7)      Be prepared in advance for a showing by doing the following:

    • Unclutter: remove all family and personal photos, toys off floors and neatly stored away; magazines and newspapers out of site, arrange books neatly in book cases or stacked neatly, or put in cabinets, remove religious items as not to offend any religion; remove items that show a political preference.

    • Closets: Neatly hang and arrange clothes, organize shoes, handbags, belts, ties, etc. Now is the time to donate your unused, non-fitting clothes to charity. Make closet space appear larger.
    • Linens and towels should be neatly folded and arranged on shelves or drawers (imagine a store display).
    • Carpets, floors, tiles cleaned. Remove loose carpeting that could be tripped over.
    • Bathrooms sparkling and counter tops cleared off.

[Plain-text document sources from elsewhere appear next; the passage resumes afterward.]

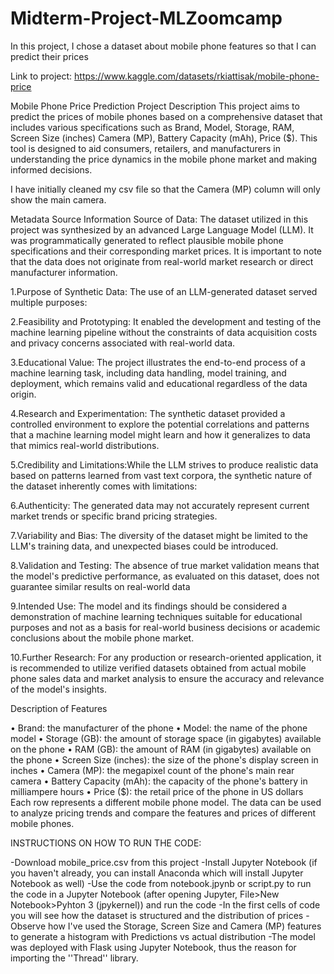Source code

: # Midterm-Project-MLZoomcamp
In this project, I chose a dataset about mobile phone features so that I can predict their prices

Link to project: https://www.kaggle.com/datasets/rkiattisak/mobile-phone-price



Mobile Phone Price Prediction Project
Description
This project aims to predict the prices of mobile phones based on a comprehensive dataset that includes various specifications such as Brand, Model, Storage, RAM, Screen Size (inches)	Camera (MP),	Battery Capacity (mAh), Price ($).
This tool is designed to aid  consumers, retailers, and manufacturers in understanding the price dynamics in the mobile phone market and making informed decisions.

I have initially cleaned my csv file so that the Camera (MP) column will only show the main camera.

Metadata
Source Information
Source of Data:
The dataset utilized in this project was synthesized by an advanced Large Language Model (LLM). It was programmatically generated to reflect plausible mobile phone specifications and their corresponding market prices. It is important to note that the data does not originate from real-world market research or direct manufacturer information.

1.Purpose of Synthetic Data:
The use of an LLM-generated dataset served multiple purposes:

2.Feasibility and Prototyping: It enabled the development and testing of the machine learning pipeline without the constraints of data acquisition costs and privacy concerns associated with real-world data.

3.Educational Value: The project illustrates the end-to-end process of a machine learning task, including data handling, model training, and deployment, which remains valid and educational regardless of the data origin.

4.Research and Experimentation: The synthetic dataset provided a controlled environment to explore the potential correlations and patterns that a machine learning model might learn and how it generalizes to data that mimics real-world distributions.

5.Credibility and Limitations:While the LLM strives to produce realistic data based on patterns learned from vast text corpora, the synthetic nature of the dataset inherently comes with limitations:

6.Authenticity: The generated data may not accurately represent current market trends or specific brand pricing strategies.

7.Variability and Bias: The diversity of the dataset might be limited to the LLM's training data, and unexpected biases could be introduced.

8.Validation and Testing: The absence of true market validation means that the model's predictive performance, as evaluated on this dataset, does not guarantee similar results on real-world data


9.Intended Use:
The model and its findings should be considered a demonstration of machine learning techniques suitable for educational purposes and not as a basis for real-world business decisions or academic conclusions about the mobile phone market.

10.Further Research:
For any production or research-oriented application, it is recommended to utilize verified datasets obtained from actual mobile phone sales data and market analysis to ensure the accuracy and relevance of the model's insights.



Description of Features

• Brand: the manufacturer of the phone
• Model: the name of the phone model
• Storage (GB): the amount of storage space (in gigabytes) available on the phone
• RAM (GB): the amount of RAM (in gigabytes) available on the phone
• Screen Size (inches): the size of the phone's display screen in inches
• Camera (MP): the megapixel count of the phone's main rear camera
• Battery Capacity (mAh): the capacity of the phone's battery in milliampere hours
• Price ($): the retail price of the phone in US dollars
Each row represents a different mobile phone model. The data can be used to analyze pricing trends and compare the features and prices of different mobile phones.


INSTRUCTIONS ON HOW TO RUN THE CODE:

-Download mobile_price.csv from this project
-Install Jupyter Notebook (if you haven't already, you can install Anaconda which will install Jupyter Notebook as well)
-Use the code from notebook.jpynb or script.py to run the code in a Jupyter Notebook (after opening Jupyter, File>New Notebook>Pyhton 3 (jpykernel)) and run the code
-In the first cells of code you will see how the dataset is structured and the distribution of prices
-Observe how I've used the Storage, Screen Size and Camera (MP) features to generate a histogram with Predictions vs actual distribution
-The model was deployed with Flask using Jupyter Notebook, thus the reason for importing the ''Thread'' library. 
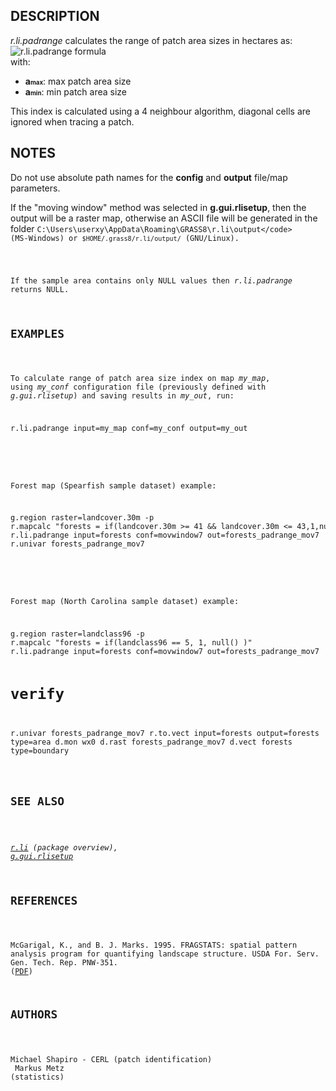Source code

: <h2>DESCRIPTION</h2>

<em>r.li.padrange</em> calculates the range of patch area sizes in
hectares as:<br>
<img src="rlipadrange_formula.png" alt="r.li.padrange formula"> <br>
with:<br>
<ul>
  <li><b>a<small><small>max</small></small></b>: max patch area size</li>
  <li><b>a<small><small>min</small></small></b>: min patch area size</li>
</ul>

<p>
This index is calculated using a 4 neighbour algorithm, diagonal cells
are ignored when tracing a patch.

<h2>NOTES</h2>

Do not use absolute path names for the <b>config</b> and <b>output</b>
file/map parameters.

If the "moving window" method was selected in <b>g.gui.rlisetup</b>, then the
output will be a raster map, otherwise an ASCII file will be generated in
the folder <code>C:\Users\userxy\AppData\Roaming\GRASS8\r.li\output\</code>
(MS-Windows) or <code>$HOME/.grass8/r.li/output/</code> (GNU/Linux).
<p>
If the sample area contains only NULL values then <em>r.li.padrange</em>
returns NULL.<br>

<h2>EXAMPLES</h2>

To calculate range of patch area size index on map <em>my_map</em>, using
<em>my_conf</em> configuration file (previously defined with
<em>g.gui.rlisetup</em>) and saving results in <em>my_out</em>, run:
<div class="code"><pre>
r.li.padrange input=my_map conf=my_conf output=my_out
</pre></div>
<p>

Forest map (Spearfish sample dataset) example:
<div class="code"><pre>
g.region raster=landcover.30m -p
r.mapcalc "forests = if(landcover.30m &gt;= 41 &amp;&amp; landcover.30m &lt;= 43,1,null())"
r.li.padrange input=forests conf=movwindow7 out=forests_padrange_mov7
r.univar forests_padrange_mov7
</pre></div>
<p>

Forest map (North Carolina sample dataset) example:
<div class="code"><pre>
g.region raster=landclass96 -p
r.mapcalc "forests = if(landclass96 == 5, 1, null() )"
r.li.padrange input=forests conf=movwindow7 out=forests_padrange_mov7

# verify
r.univar forests_padrange_mov7
r.to.vect input=forests output=forests type=area
d.mon wx0
d.rast forests_padrange_mov7
d.vect forests type=boundary
</pre></div>

<h2>SEE ALSO</h2>

<em>
<a href="r.li.html">r.li</a> (package overview),
<a href="g.gui.rlisetup.html">g.gui.rlisetup</a>
</em>

<h2>REFERENCES</h2>

McGarigal, K., and B. J. Marks. 1995. FRAGSTATS: spatial pattern
analysis program for quantifying landscape structure. USDA For. Serv.
Gen. Tech. Rep. PNW-351. (<a href="https://doi.org/10.2737/PNW-GTR-351">PDF</a>)

<h2>AUTHORS</h2>

Michael Shapiro - CERL (patch identification)<br>
Markus Metz (statistics)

    • Basement: if storing in basement arrange items neatly and put in containers or plastic cartons.
    • Clean or repaint if there is staining, mildew, or signs of aging. Recaulk where needed.
    • Open windows, air out house and turn on ceiling fans if you have any. A light spray of a room deodorizer is alright, just don’t overdo. Fresh baked cookies give a homey touch.
    • Outdoors: clear grounds of all fallen tree limbs, rake leaves, keep pathways swept, grass mowed/snow shoveled, hedges and flower beds trimmed and mulched. Fresh mulch is always impressive. Power wash or touch up mildew or mold. Lysol Mildew and Mold Remover  spray works very well.

  • Once a showing is scheduled, be prepared to leave the premises, take your pets with you, remove any signs of pets on the premises i.e. food dishes, litter boxes, pet toys and beds, vacuum/remove any animal hair (people with allergies will be very appreciative).

You are now on your way to selling your home. Good luck. Stay calm even when the offer is not what you expected!

Selling a House Today – part 1

It’s been quite a while since I posted on my Blog and it is mainly due to the fact I have been busy trying to sell our homes, one in Ohio, and our home in Florida. My husband George and I, now in our senior years, have decided to plan our retirement years in a smaller dwelling and one free of “stuff”. For many out there it must seem like such a luxury to have two homes. Yes, it may seem that way in today’s economic environment, but after many years of dedicating our lives to working and raising children, having a second home was more than just a luxury. It was something we worked towards to enjoy our retirement with family and friends.

It didn’t’ take long for us to realize that planning vacations and time with our grown children and grandchildren was not as easy as it appears. Adult children have their own life and work schedules, their children have school and may live far away, so those times together are limited and were not as frequent as we thought. So we changed our outlook and want to simplify our life with less space and clutter. However, there will always be a guest room available.

Downsizing was the way to go. So here we go, trying to sell two houses in the worst housing market ever. It is an eye-opener with many lessons to be learned.

In our 50 years of marriage we have moved several times mainly due to career requirements, and prior to 2005 the real estate market was very favorable for the Seller. In our past moves we have worked with many real estate agents and learned the process of selling or buying a home.

In those days you didn’t object if the Seller was in the home at the time you were viewing the house or if there were children or pets in the house. Whoever thought that family or personal photos were not to be seen? And thank goodness it wasn’t proper to mention you smelled any household odors.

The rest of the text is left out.